Suppose I have a continuous differentiable surface such as the following:
$$f(x,z)=\sin(e^{2\pi+x^2+z^2}), \space\space\space x,z\in\mathbb{R}$$
As $x$ and $z$ become large, the function oscillates faster and faster. You can see that in the corners of this image:
Now suppose I only evaluate $f$ at some grid of points instead of the whole plane. In other words, at:
$$x,z\in{\bigcup_{k=0,\space 2n}\{r(k-n)\}}\space\space n\in\mathbb{N}\space\space r\in(0,\infty)$$
for some given $n$ and $r$. These points are evenly spaced apart on the $xz$ plane, but as $f$ oscillates more and more, the height of the points becomes less predictable (visually).
Now suppose I fit a smooth function $g$ to those points.
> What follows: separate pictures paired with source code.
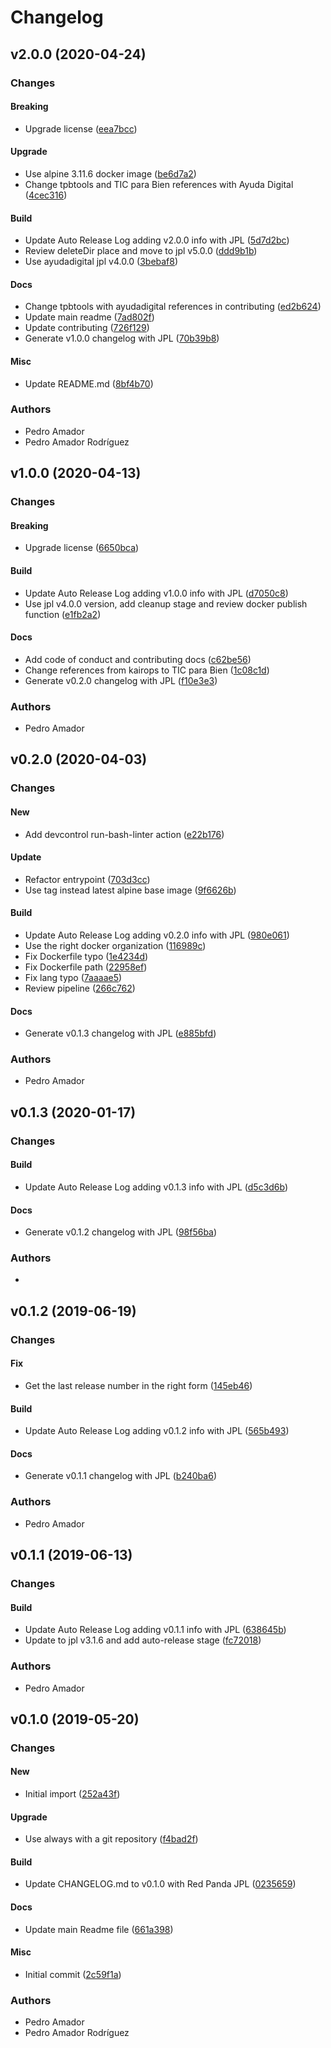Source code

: # Changelog

## v2.0.0 (2020-04-24)

### Changes

#### Breaking

* Upgrade license ([eea7bcc](https://github.com/ayudadigital/dc-commit-validator/commit/eea7bcc))

#### Upgrade

* Use alpine 3.11.6 docker image ([be6d7a2](https://github.com/ayudadigital/dc-commit-validator/commit/be6d7a2))
* Change tpbtools and TIC para Bien references with Ayuda Digital ([4cec316](https://github.com/ayudadigital/dc-commit-validator/commit/4cec316))

#### Build

* Update Auto Release Log adding v2.0.0 info with JPL ([5d7d2bc](https://github.com/ayudadigital/dc-commit-validator/commit/5d7d2bc))
* Review deleteDir place and move to jpl v5.0.0 ([ddd9b1b](https://github.com/ayudadigital/dc-commit-validator/commit/ddd9b1b))
* Use ayudadigital jpl v4.0.0 ([3bebaf8](https://github.com/ayudadigital/dc-commit-validator/commit/3bebaf8))

#### Docs

* Change tpbtools with ayudadigital references in contributing ([ed2b624](https://github.com/ayudadigital/dc-commit-validator/commit/ed2b624))
* Update main readme ([7ad802f](https://github.com/ayudadigital/dc-commit-validator/commit/7ad802f))
* Update contributing ([726f129](https://github.com/ayudadigital/dc-commit-validator/commit/726f129))
* Generate v1.0.0 changelog with JPL ([70b39b8](https://github.com/ayudadigital/dc-commit-validator/commit/70b39b8))

#### Misc

* Update README.md ([8bf4b70](https://github.com/ayudadigital/dc-commit-validator/commit/8bf4b70))

### Authors

* Pedro Amador
* Pedro Amador Rodríguez

## v1.0.0 (2020-04-13)

### Changes

#### Breaking

* Upgrade license ([6650bca](https://github.com/ayudadigital/dc-commit-validator/commit/6650bca))

#### Build

* Update Auto Release Log adding v1.0.0 info with JPL ([d7050c8](https://github.com/ayudadigital/dc-commit-validator/commit/d7050c8))
* Use jpl v4.0.0 version, add cleanup stage and review docker publish function ([e1fb2a2](https://github.com/ayudadigital/dc-commit-validator/commit/e1fb2a2))

#### Docs

* Add code of conduct and contributing docs ([c62be56](https://github.com/ayudadigital/dc-commit-validator/commit/c62be56))
* Change references from kairops to TIC para Bien ([1c08c1d](https://github.com/ayudadigital/dc-commit-validator/commit/1c08c1d))
* Generate v0.2.0 changelog with JPL ([f10e3e3](https://github.com/ayudadigital/dc-commit-validator/commit/f10e3e3))

### Authors

* Pedro Amador

## v0.2.0 (2020-04-03)

### Changes

#### New

* Add devcontrol run-bash-linter action ([e22b176](https://github.com/ayudadigital/dc-commit-validator/commit/e22b176))

#### Update

* Refactor entrypoint ([703d3cc](https://github.com/ayudadigital/dc-commit-validator/commit/703d3cc))
* Use tag instead latest alpine base image ([9f6626b](https://github.com/ayudadigital/dc-commit-validator/commit/9f6626b))

#### Build

* Update Auto Release Log adding v0.2.0 info with JPL ([980e061](https://github.com/ayudadigital/dc-commit-validator/commit/980e061))
* Use the right docker organization ([116989c](https://github.com/ayudadigital/dc-commit-validator/commit/116989c))
* Fix Dockerfile typo ([1e4234d](https://github.com/ayudadigital/dc-commit-validator/commit/1e4234d))
* Fix Dockerfile path ([22958ef](https://github.com/ayudadigital/dc-commit-validator/commit/22958ef))
* Fix lang typo ([7aaaae5](https://github.com/ayudadigital/dc-commit-validator/commit/7aaaae5))
* Review pipeline ([266c762](https://github.com/ayudadigital/dc-commit-validator/commit/266c762))

#### Docs

* Generate v0.1.3 changelog with JPL ([e885bfd](https://github.com/ayudadigital/dc-commit-validator/commit/e885bfd))

### Authors

* Pedro Amador

## v0.1.3 (2020-01-17)

### Changes

#### Build

* Update Auto Release Log adding v0.1.3 info with JPL ([d5c3d6b](https://github.com/ayudadigital/dc-commit-validator/commit/d5c3d6b))

#### Docs

* Generate v0.1.2 changelog with JPL ([98f56ba](https://github.com/ayudadigital/dc-commit-validator/commit/98f56ba))

### Authors

* 

## v0.1.2 (2019-06-19)

### Changes

#### Fix

* Get the last release number in the right form ([145eb46](https://github.com/ayudadigital/dc-commit-validator/commit/145eb46))

#### Build

* Update Auto Release Log adding v0.1.2 info with JPL ([565b493](https://github.com/ayudadigital/dc-commit-validator/commit/565b493))

#### Docs

* Generate v0.1.1 changelog with JPL ([b240ba6](https://github.com/ayudadigital/dc-commit-validator/commit/b240ba6))

### Authors

* Pedro Amador

## v0.1.1 (2019-06-13)

### Changes

#### Build

* Update Auto Release Log adding v0.1.1 info with JPL ([638645b](https://github.com/ayudadigital/dc-commit-validator/commit/638645b))
* Update to jpl v3.1.6 and add auto-release stage ([fc72018](https://github.com/ayudadigital/dc-commit-validator/commit/fc72018))

### Authors

* Pedro Amador

## v0.1.0 (2019-05-20)

### Changes

#### New

* Initial import ([252a43f](https://github.com/ayudadigital/dc-commit-validator/commit/252a43f))

#### Upgrade

* Use always with a git repository ([f4bad2f](https://github.com/ayudadigital/dc-commit-validator/commit/f4bad2f))

#### Build

* Update CHANGELOG.md to v0.1.0 with Red Panda JPL ([0235659](https://github.com/ayudadigital/dc-commit-validator/commit/0235659))

#### Docs

* Update main Readme file ([661a398](https://github.com/ayudadigital/dc-commit-validator/commit/661a398))

#### Misc

* Initial commit ([2c59f1a](https://github.com/ayudadigital/dc-commit-validator/commit/2c59f1a))

### Authors

* Pedro Amador
* Pedro Amador Rodríguez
Here's an animation showing how as I increase $n$, $g$ changes. You can see how sensitive it is near the edges: https://youtu.be/HtH3YCqR-Pw
Is there a name for the set of functions that $g$ belongs to (a set of functions that smoothly interpolate through a set of points)? I'm not really sure what I would call it. Would $g$ be "a smooth continuous interpolation of a uniform discrete sampling of $f$?" I don't think that sounds right since it implies the points $f$ was evaluated at are random. But I'm not really sure what else to call it.